-- Provided records follows --

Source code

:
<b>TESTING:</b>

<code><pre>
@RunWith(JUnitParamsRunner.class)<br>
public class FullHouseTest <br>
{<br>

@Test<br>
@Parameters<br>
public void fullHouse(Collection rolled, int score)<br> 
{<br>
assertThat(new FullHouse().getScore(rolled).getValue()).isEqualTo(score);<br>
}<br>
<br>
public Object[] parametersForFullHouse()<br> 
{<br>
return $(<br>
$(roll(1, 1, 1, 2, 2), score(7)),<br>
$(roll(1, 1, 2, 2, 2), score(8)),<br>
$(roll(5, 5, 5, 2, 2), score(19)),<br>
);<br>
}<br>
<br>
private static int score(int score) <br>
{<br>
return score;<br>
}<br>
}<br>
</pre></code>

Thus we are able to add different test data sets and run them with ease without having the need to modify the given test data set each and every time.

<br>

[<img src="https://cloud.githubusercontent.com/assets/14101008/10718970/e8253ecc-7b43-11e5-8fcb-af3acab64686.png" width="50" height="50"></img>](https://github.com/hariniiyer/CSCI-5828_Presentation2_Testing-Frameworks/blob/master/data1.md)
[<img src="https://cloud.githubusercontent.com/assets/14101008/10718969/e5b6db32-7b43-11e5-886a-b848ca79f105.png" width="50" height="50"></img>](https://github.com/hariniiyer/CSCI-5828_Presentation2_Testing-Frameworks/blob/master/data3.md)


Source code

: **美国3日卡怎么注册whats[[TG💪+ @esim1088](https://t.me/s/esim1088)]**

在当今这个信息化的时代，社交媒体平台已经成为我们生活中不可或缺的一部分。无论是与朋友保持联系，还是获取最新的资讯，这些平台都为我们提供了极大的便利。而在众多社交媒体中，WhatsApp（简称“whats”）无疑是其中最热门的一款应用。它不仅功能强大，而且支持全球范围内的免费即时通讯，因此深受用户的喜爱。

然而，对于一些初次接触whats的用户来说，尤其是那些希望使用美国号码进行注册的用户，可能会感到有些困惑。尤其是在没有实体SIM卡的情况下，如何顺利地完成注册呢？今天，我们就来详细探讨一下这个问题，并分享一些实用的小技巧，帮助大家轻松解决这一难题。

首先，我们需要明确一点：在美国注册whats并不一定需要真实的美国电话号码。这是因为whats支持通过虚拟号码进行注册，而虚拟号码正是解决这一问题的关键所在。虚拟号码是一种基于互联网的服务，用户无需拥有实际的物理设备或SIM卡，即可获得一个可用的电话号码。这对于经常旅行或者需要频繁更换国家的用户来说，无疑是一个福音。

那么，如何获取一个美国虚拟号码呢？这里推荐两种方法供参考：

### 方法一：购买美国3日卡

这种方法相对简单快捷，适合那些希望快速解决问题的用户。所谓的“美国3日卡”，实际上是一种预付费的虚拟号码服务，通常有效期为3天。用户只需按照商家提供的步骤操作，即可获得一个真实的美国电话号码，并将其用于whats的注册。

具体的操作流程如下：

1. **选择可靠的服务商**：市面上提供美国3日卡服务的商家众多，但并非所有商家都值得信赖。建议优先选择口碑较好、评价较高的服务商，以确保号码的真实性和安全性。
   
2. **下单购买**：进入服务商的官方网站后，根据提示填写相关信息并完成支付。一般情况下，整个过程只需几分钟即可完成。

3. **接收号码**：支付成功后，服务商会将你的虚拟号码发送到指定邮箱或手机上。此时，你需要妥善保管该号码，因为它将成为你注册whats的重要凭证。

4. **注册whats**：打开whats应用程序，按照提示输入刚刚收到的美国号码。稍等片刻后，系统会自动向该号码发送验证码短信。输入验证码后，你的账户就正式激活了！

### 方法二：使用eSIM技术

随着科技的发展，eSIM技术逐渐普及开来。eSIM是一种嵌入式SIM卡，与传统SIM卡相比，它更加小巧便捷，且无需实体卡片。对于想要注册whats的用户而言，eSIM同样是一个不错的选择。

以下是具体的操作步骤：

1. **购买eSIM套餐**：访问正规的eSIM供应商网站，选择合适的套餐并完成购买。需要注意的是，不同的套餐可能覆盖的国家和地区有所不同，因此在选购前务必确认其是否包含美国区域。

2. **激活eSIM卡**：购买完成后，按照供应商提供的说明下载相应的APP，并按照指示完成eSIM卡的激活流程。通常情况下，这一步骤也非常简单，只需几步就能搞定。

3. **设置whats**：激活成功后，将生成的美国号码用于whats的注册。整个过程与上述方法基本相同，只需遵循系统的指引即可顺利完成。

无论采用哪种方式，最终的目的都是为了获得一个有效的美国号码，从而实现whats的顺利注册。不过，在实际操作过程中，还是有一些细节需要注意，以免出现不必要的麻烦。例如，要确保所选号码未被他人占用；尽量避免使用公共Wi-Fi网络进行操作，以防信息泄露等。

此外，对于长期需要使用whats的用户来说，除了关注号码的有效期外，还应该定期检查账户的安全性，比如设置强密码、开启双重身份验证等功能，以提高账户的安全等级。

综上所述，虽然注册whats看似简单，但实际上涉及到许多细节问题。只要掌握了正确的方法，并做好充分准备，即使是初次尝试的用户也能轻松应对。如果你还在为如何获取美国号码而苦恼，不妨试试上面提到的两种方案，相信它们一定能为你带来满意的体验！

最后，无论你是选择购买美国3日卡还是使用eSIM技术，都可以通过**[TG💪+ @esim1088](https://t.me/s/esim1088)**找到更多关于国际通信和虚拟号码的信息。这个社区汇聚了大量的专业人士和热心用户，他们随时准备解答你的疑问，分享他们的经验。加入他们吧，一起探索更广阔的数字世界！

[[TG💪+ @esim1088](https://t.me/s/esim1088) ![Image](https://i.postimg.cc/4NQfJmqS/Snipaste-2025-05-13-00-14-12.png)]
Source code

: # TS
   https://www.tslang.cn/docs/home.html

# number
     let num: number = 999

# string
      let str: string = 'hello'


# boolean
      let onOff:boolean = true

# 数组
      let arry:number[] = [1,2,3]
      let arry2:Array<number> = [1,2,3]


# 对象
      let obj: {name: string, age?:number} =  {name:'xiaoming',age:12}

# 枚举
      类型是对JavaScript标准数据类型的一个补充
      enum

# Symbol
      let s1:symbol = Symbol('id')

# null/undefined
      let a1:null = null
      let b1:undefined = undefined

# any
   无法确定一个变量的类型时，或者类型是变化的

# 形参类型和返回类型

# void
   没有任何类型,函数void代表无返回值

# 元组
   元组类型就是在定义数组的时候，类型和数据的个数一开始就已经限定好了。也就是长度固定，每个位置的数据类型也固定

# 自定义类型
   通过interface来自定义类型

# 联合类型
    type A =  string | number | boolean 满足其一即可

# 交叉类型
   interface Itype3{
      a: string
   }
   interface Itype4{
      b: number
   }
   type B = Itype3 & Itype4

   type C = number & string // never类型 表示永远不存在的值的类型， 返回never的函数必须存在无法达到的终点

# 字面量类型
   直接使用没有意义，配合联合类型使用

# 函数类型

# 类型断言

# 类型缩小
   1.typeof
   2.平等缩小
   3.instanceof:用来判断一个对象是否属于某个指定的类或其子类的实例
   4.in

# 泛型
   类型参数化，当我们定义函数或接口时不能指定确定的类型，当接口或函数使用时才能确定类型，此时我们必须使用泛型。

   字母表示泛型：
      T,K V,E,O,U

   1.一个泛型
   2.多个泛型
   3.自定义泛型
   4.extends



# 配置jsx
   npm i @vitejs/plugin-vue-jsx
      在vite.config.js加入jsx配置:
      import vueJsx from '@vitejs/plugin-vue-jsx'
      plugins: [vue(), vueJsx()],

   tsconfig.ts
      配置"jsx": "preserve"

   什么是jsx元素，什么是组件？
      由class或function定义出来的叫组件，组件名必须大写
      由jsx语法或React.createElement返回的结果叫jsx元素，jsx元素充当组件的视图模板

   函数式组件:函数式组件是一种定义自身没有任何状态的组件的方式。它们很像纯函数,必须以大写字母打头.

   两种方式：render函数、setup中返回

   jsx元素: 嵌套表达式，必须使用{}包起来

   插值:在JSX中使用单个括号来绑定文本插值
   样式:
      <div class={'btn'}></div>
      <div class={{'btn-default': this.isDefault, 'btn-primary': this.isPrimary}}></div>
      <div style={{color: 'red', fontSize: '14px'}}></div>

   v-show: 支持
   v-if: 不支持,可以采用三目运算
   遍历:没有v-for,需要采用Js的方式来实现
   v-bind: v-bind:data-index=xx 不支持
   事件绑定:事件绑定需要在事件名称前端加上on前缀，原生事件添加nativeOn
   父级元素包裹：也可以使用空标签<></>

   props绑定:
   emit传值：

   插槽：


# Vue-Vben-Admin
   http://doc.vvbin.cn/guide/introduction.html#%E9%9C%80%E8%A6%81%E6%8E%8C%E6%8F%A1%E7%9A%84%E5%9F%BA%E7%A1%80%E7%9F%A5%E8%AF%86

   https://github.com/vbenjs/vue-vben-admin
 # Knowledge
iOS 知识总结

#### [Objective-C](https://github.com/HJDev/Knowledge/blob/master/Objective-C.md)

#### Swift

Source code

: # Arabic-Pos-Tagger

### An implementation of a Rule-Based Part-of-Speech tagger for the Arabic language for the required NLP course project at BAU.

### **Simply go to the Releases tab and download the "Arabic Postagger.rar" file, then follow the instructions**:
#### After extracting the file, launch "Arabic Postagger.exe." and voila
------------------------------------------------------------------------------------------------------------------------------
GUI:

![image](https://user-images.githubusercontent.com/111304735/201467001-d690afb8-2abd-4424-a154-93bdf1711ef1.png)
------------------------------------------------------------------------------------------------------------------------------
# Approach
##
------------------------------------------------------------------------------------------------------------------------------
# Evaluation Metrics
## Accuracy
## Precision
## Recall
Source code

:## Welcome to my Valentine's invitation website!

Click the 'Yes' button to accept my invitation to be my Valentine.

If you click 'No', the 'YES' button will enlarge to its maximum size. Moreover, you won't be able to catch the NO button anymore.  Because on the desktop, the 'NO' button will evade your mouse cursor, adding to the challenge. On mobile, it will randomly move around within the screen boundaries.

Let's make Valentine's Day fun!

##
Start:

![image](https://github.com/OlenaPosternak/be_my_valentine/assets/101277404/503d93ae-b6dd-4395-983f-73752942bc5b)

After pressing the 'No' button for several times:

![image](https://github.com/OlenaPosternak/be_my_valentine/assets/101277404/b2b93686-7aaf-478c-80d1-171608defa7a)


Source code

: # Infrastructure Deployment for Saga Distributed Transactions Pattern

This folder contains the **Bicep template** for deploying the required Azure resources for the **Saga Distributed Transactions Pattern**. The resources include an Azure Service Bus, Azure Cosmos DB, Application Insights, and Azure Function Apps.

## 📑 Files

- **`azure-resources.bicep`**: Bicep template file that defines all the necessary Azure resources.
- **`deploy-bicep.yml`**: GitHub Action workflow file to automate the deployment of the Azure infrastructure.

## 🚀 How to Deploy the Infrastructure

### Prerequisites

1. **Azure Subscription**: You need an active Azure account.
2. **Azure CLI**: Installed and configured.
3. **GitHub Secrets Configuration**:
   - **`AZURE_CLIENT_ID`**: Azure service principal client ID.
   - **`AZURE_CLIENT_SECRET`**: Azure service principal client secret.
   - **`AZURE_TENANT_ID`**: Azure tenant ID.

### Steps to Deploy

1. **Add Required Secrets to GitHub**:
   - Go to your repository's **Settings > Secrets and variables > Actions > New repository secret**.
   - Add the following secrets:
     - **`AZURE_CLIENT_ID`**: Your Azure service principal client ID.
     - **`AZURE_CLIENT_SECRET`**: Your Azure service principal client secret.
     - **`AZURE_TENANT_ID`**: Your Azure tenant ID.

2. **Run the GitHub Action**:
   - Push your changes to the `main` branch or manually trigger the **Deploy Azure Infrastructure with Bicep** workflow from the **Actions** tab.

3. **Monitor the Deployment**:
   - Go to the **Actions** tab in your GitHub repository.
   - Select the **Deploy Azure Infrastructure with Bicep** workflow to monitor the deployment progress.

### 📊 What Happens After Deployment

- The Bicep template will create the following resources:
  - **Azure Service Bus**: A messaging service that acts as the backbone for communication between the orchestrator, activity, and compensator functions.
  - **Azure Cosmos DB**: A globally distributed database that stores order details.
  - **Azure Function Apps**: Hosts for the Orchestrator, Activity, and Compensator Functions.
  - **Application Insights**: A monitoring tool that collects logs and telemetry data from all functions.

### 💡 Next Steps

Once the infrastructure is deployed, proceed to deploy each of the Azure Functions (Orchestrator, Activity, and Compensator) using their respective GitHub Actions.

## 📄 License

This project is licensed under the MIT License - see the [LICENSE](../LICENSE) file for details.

-- Provided records concluded --

Assigned task - Pull every line containing the word "Pattern" out of the entries above.

Response -
: # Infrastructure Deployment for Saga Distributed Transactions Pattern
This folder contains the **Bicep template** for deploying the required Azure resources for the **Saga Distributed Transactions Pattern**. The resources include an Azure Service Bus, Azure Cosmos DB, Application Insights, and Azure Function Apps.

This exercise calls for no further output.